Lobbying for Liberty
IJ’s State Chapters Give Freedom A Voice In State Capitals
By William Maurer
No matter the state, the halls of the Capitol are choked with lobbyists seeking more regulation, special treatment and government benefits for their clients. But in Arizona, Minnesota and Washington, there are individuals lobbying for something different: freedom.
IJ’s state chapters not only allow us to employ a sustained litigation strategy in courtrooms across each of these states, but our local presence allows us to selectively influence state policy to favor liberty as well. Our policy successes in each of these states are a testament to the importance of having people on the ground all year round who know the political culture of their state and who appreciate the constitutionally imposed limits on the power of government.
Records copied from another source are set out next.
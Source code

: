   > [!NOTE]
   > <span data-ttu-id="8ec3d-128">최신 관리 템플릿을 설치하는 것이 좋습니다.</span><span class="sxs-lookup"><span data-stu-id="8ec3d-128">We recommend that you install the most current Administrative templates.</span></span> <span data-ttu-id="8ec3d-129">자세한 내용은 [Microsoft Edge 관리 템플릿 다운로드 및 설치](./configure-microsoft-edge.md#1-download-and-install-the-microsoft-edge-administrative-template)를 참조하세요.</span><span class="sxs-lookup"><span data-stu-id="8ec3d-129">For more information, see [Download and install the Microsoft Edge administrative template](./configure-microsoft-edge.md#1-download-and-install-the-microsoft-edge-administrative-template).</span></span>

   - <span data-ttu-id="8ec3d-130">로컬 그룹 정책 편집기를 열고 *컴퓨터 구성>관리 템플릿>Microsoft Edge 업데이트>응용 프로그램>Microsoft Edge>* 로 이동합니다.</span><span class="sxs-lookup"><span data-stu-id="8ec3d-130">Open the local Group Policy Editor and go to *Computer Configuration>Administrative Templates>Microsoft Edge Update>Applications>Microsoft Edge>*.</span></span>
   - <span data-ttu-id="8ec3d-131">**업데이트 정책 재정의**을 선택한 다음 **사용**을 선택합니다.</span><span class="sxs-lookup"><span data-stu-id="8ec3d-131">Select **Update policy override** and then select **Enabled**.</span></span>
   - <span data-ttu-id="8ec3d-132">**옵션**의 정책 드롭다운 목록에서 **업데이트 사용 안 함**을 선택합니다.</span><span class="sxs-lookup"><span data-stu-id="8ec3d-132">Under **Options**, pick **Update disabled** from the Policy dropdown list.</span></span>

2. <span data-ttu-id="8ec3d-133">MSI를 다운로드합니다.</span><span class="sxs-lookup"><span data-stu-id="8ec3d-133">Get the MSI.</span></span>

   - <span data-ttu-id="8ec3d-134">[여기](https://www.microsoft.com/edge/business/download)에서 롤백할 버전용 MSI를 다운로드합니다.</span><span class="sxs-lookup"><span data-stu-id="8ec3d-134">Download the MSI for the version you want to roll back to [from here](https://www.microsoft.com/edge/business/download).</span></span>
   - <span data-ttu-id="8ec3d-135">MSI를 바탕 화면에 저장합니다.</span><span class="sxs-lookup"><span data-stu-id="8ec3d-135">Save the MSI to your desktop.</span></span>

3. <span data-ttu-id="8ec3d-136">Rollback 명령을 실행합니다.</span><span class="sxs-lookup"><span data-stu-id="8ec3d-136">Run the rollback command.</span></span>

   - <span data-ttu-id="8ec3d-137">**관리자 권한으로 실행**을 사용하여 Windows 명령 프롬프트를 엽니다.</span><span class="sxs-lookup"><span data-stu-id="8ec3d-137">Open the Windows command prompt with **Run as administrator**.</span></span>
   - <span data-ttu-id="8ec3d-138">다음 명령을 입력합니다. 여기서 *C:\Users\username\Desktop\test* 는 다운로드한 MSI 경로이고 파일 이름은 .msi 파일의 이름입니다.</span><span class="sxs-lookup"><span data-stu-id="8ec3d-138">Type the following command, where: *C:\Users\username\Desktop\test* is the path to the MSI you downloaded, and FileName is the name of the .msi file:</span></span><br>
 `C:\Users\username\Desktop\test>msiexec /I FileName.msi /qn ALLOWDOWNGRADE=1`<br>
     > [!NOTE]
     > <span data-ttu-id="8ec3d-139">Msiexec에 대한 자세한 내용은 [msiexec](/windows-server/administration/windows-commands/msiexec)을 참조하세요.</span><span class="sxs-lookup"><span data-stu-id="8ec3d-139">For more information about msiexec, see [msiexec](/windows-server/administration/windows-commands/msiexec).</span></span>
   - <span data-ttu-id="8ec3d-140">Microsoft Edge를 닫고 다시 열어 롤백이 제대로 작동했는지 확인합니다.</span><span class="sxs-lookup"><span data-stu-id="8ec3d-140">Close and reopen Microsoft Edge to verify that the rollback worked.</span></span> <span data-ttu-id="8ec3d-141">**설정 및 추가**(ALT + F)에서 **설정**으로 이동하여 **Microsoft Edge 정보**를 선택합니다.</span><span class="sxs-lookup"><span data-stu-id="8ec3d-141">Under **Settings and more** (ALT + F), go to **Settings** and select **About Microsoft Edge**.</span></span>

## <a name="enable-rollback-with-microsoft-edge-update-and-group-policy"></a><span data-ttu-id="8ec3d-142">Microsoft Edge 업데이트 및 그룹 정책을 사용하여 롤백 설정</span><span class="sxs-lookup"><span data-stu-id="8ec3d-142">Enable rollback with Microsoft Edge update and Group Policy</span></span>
Our efforts are often devoted to reforming state eminent domain laws. For example, IJ Minnesota Executive Director Lee McGrath led a diverse coalition of groups—from evangelical Christians to car dealers to the NAACP—to fight for reform of that state’s eminent domain regime, resulting in the enactment of meaningful reform.
Likewise, in Washington, IJ-WA led the effort to put eminent domain reform on the legislative agenda by drafting policy papers and op-eds on the need for reform. The efforts led to our participation in Attorney General Rob McKenna’s Eminent Domain Task Force, which continuously monitors the use and abuse of eminent domain in the Evergreen State. IJ-WA’s recommendations bore fruit in 2007 with a major change in Washington’s unfair eminent domain notice procedures.
But our efforts are not limited to eminent domain. Economic liberty is another area where IJ’s state chapters have led successful efforts. IJ-AZ successfully lobbied the Legislature to rid that state of a bureaucratic pest, the Structural Pest Control Commission, which regularly interfered with the free market and consumer choice. IJ-WA helped defeat efforts to establish a cartel in interior design. And, in an example of local efforts, IJ-MN helped Minneapolis deregulate its taxi market and is working to deregulate the household movers business.
We spread the word of freedom to neighboring states as well, employing our geographic proximity to remind lawmakers in those states that they cannot abuse liberty without consequences. For instance, IJ-AZ Staff Attorney Jen Perkins was active in New Mexico’s successful eminent domain reform efforts and IJ-WA Staff Attorney Michael Bindas lobbied Idaho’s legislature on enacting meaningful eminent domain reform.
Of course, the proponents of big government are well entrenched and will always make reform difficult. In Arizona, for example, even though both houses of the state legislature passed real eminent domain reform, the Governor bowed to special interests and vetoed it. And in Washington, substantive reform of the state’s eminent domain laws has fallen victim to the lawyers and lobbyists of local governments.
Nonetheless, with IJ’s never-say-die attitude, we continue to fight in state capitals for more freedom, less regulation and greater opportunity. And the opponents of reform can rest assured that we will be there every legislative session to continue the fight for a freer, more prosperous country.
William R. Maurer is IJ-WA’s executive director.